The Chamber also said that oversight of insurance markets "should be conducted in a manner that seeks to minimize undue regulatory burdens and compliance costs. A uniform and efficient supervisory system with respect to licensing, product design, market conduct and other oversight functions would stand to benefit those who buy, sell and underwrite insurance."
On international competitiveness, the statement said, "Policymakers must ensure that insurance regulators can sufficiently represent the interests and views of U.S. insurers and consumers in the negotiation of international agreements and global regulatory matters."
Speaking for those who oppose an OFC, Justin Roth, senior federal affairs director at the National Association of Mutual Insurance Companies, said the trade group is "pleased that the Chamber continued its tradition of staying neutral on legislation on which their members and the entire insurance industry are sharply divided."
Both NAMIC and the Independent Insurance Agents and Brokers of America said they "welcomed" the Chamber's involvement in the insurance regulatory reform debate, and look forward to working with the Chamber and its members on the issue.
On issues addressed in the statement of principles–such as consumer protection, efficient regulation and market protection–Mr. Roth said NAMIC "believes that creating an OFC would be a step backward, and that any reform would be better accomplished at the state level."
Charles Symington, senior vice president of government affairs for the Independent Insurance Agents and Brokers of America, added that his group "welcomes the Chamber's involvement in the insurance regulatory reform debate.
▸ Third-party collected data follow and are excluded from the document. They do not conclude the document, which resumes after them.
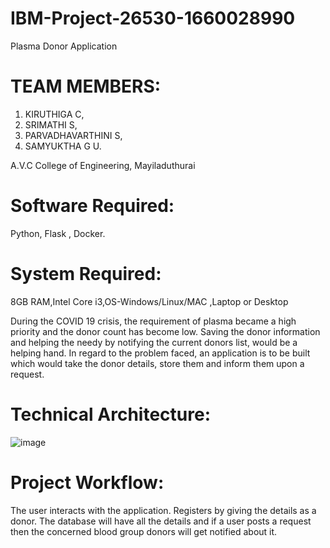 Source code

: # IBM-Project-26530-1660028990
Plasma Donor Application

# TEAM MEMBERS:
1. KIRUTHIGA C,
2. SRIMATHI S, 
3. PARVADHAVARTHINI S,  
4. SAMYUKTHA G U. 

A.V.C College of Engineering,
Mayiladuthurai

# Software Required:
Python, Flask , Docker.

# System Required:
8GB RAM,Intel Core i3,OS-Windows/Linux/MAC ,Laptop or Desktop

During the COVID 19 crisis, the requirement of plasma became a high priority and the donor count has become low. Saving the donor information and helping the needy by notifying the current donors list, would be a helping hand. In regard to the problem faced, an application is to be built which would take the donor details, store them and inform them upon a request.

# Technical Architecture:

![image](https://user-images.githubusercontent.com/103623425/190917191-d18019df-f3e4-4d38-9418-dfd0f2a75fbe.png)


# Project Workflow:

 The user interacts with the application.
 Registers by giving the details as a donor.
 The database will have all the details and if a user posts a request then the concerned blood group donors will get notified about it.
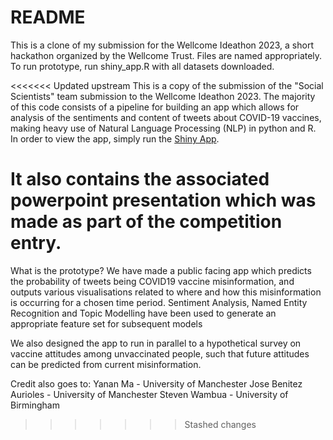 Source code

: # README
This is a clone of my submission for the Wellcome Ideathon 2023, a short hackathon organized by the Wellcome Trust. Files are named appropriately. To run prototype, run shiny_app.R with all datasets downloaded.

<<<<<<< Updated upstream
This is a copy of the submission of the "Social Scientists" team submission to the Wellcome Ideathon 2023. The majority of this code consists of a pipeline for building an app which allows for analysis of the sentiments and content of tweets about COVID-19 vaccines, making heavy use of Natural Language Processing (NLP) in python and R. In order to view the app, simply run the [Shiny App](https://github.com/LouisChislett/WellcomeIdeathon2023/blob/main/code/shiny_app.R).

It also contains the associated powerpoint presentation which was made as part of the competition entry.
=======
What is the prototype?
We have made a public facing app which predicts the probability of tweets being COVID19 vaccine misinformation, and outputs various visualisations related to where and how this misinformation is occurring for a chosen time period.
Sentiment Analysis, Named Entity Recognition and Topic Modelling have been used to generate an appropriate feature set for subsequent models

We also designed the app to run in parallel to a hypothetical survey on vaccine attitudes among unvaccinated people, such that future attitudes can be predicted from current misinformation.

Credit also goes to:
Yanan Ma - University of Manchester
Jose Benitez Aurioles - University of Manchester
Steven Wambua - University of Birmingham
>>>>>>> Stashed changes
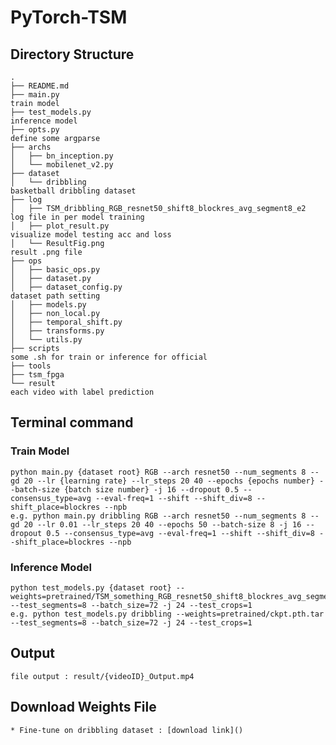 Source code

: # PyTorch-TSM

## Directory Structure

    .
    ├── README.md
    ├── main.py                                                                 train model
    ├── test_models.py                                                          inference model
    ├── opts.py                                                                 define some argparse
    ├── archs
    │   ├── bn_inception.py
    │   └── mobilenet_v2.py
    ├── dataset
    │   └── dribbling                                                           basketball dribbling dataset
    ├── log
    │   ├── TSM_dribbling_RGB_resnet50_shift8_blockres_avg_segment8_e2          log file in per model training
    │   ├── plot_result.py                                                      visualize model testing acc and loss
    │   └── ResultFig.png                                                       result .png file
    ├── ops
    │   ├── basic_ops.py
    │   ├── dataset.py
    │   ├── dataset_config.py                                                   dataset path setting
    │   ├── models.py
    │   ├── non_local.py
    │   ├── temporal_shift.py
    │   ├── transforms.py
    │   └── utils.py
    ├── scripts                                                                 some .sh for train or inference for official
    ├── tools
    ├── tsm_fpga
    └── result                                                                  each video with label prediction


## Terminal command

### Train Model
    python main.py {dataset root} RGB --arch resnet50 --num_segments 8 --gd 20 --lr {learning rate} --lr_steps 20 40 --epochs {epochs number} --batch-size {batch size number} -j 16 --dropout 0.5 --consensus_type=avg --eval-freq=1 --shift --shift_div=8 --shift_place=blockres --npb
    e.g. python main.py dribbling RGB --arch resnet50 --num_segments 8 --gd 20 --lr 0.01 --lr_steps 20 40 --epochs 50 --batch-size 8 -j 16 --dropout 0.5 --consensus_type=avg --eval-freq=1 --shift --shift_div=8 --shift_place=blockres --npb

### Inference Model
    python test_models.py {dataset root} --weights=pretrained/TSM_something_RGB_resnet50_shift8_blockres_avg_segment8_e45.pth --test_segments=8 --batch_size=72 -j 24 --test_crops=1
    e.g. python test_models.py dribbling --weights=pretrained/ckpt.pth.tar --test_segments=8 --batch_size=72 -j 24 --test_crops=1


## Output
    file output : result/{videoID}_Output.mp4


## Download Weights File
    * Fine-tune on dribbling dataset : [download link]()
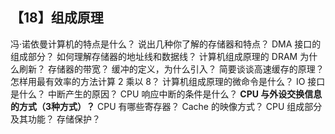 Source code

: ## 【18】组成原理

冯·诺依曼计算机的特点是什么？
说出几种你了解的存储器和特点？
DMA 接口的组成部分？
如何理解存储器的地址线和数据线？
计算机组成原理的 DRAM 为什么刷新？
存储器的带宽？
缓冲的定义，为什么引入？
简要谈谈高速缓存的原理？
怎样用最有效率的方法计算 2 乘以 8？
计算机组成原理的微命令是什么？
IO 接口是什么？
中断产生的原因？
CPU 响应中断的条件是什么？
**CPU 与外设交换信息的方式（3种方式）？**
CPU 有哪些寄存器？
Cache 的映像方式？
CPU 组成部分及其功能？
存储保护？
We look forward to working with the Chamber and its members on this important issue and continuing to share our ideas on how to modernize the state regulatory system."
For its part, the American Insurance Association–a strong OFC backer–said it was "happy" the Chamber "has abandoned their previous unconditional support for state insurance regulation in favor of judging the system by its adherence to sound regulatory and free market principles."
Dennis Kelly, head of federal media affairs for the AIA, said, "This is a thoughtful and important development, particularly to the extent that the new policy principles recognize that government price controls actually hurt consumers, and that America needs to speak with one voice on insurance issues in the global economy."
Eli Lehrer, a senior fellow at the Competitive Enterprise Institute, who has written extensively on insurance regulation, interpreted the Chamber report as "supporting the principles" contained in the House and Senate bills that would create an optional federal charter.
But as to specifics, he said the Chamber's statement of principles appear to be "agnostic on the exact way certain ends are achieved."
"I'm really happy that the Chamber is coming around to supporting creative insurance reform that will benefit consumers," said Mr. Lehrer. "Most of their members buy in the commercial lines segment, which is significantly more creative and, not surprisingly, less regulated, than the personal lines property and casualty segment."